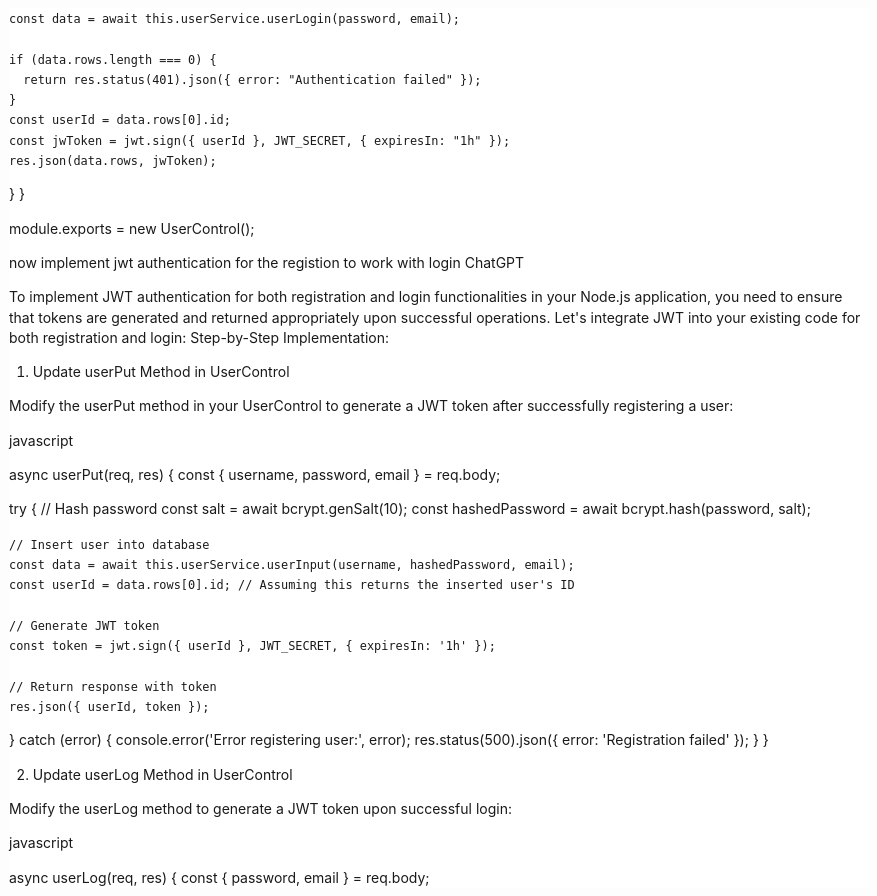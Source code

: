     const data = await this.userService.userLogin(password, email);

    if (data.rows.length === 0) {
      return res.status(401).json({ error: "Authentication failed" });
    }
    const userId = data.rows[0].id;
    const jwToken = jwt.sign({ userId }, JWT_SECRET, { expiresIn: "1h" });
    res.json(data.rows, jwToken);
  }
}

module.exports = new UserControl();

now implement jwt authentication for the registion to work with login
ChatGPT

To implement JWT authentication for both registration and login functionalities in your Node.js application, you need to ensure that tokens are generated and returned appropriately upon successful operations. Let's integrate JWT into your existing code for both registration and login:
Step-by-Step Implementation:
1. Update userPut Method in UserControl

Modify the userPut method in your UserControl to generate a JWT token after successfully registering a user:

javascript

async userPut(req, res) {
  const { username, password, email } = req.body;

  try {
    // Hash password
    const salt = await bcrypt.genSalt(10);
    const hashedPassword = await bcrypt.hash(password, salt);

    // Insert user into database
    const data = await this.userService.userInput(username, hashedPassword, email);
    const userId = data.rows[0].id; // Assuming this returns the inserted user's ID

    // Generate JWT token
    const token = jwt.sign({ userId }, JWT_SECRET, { expiresIn: '1h' });

    // Return response with token
    res.json({ userId, token });
  } catch (error) {
    console.error('Error registering user:', error);
    res.status(500).json({ error: 'Registration failed' });
  }
}

2. Update userLog Method in UserControl

Modify the userLog method to generate a JWT token upon successful login:

javascript

async userLog(req, res) {
  const { password, email } = req.body;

Work request> This task calls for each line of the material that contains "jwToken".

Exercise response>
    const jwToken = jwt.sign({ userId }, JWT_SECRET, { expiresIn: "1h" });
    res.json(data.rows, jwToken);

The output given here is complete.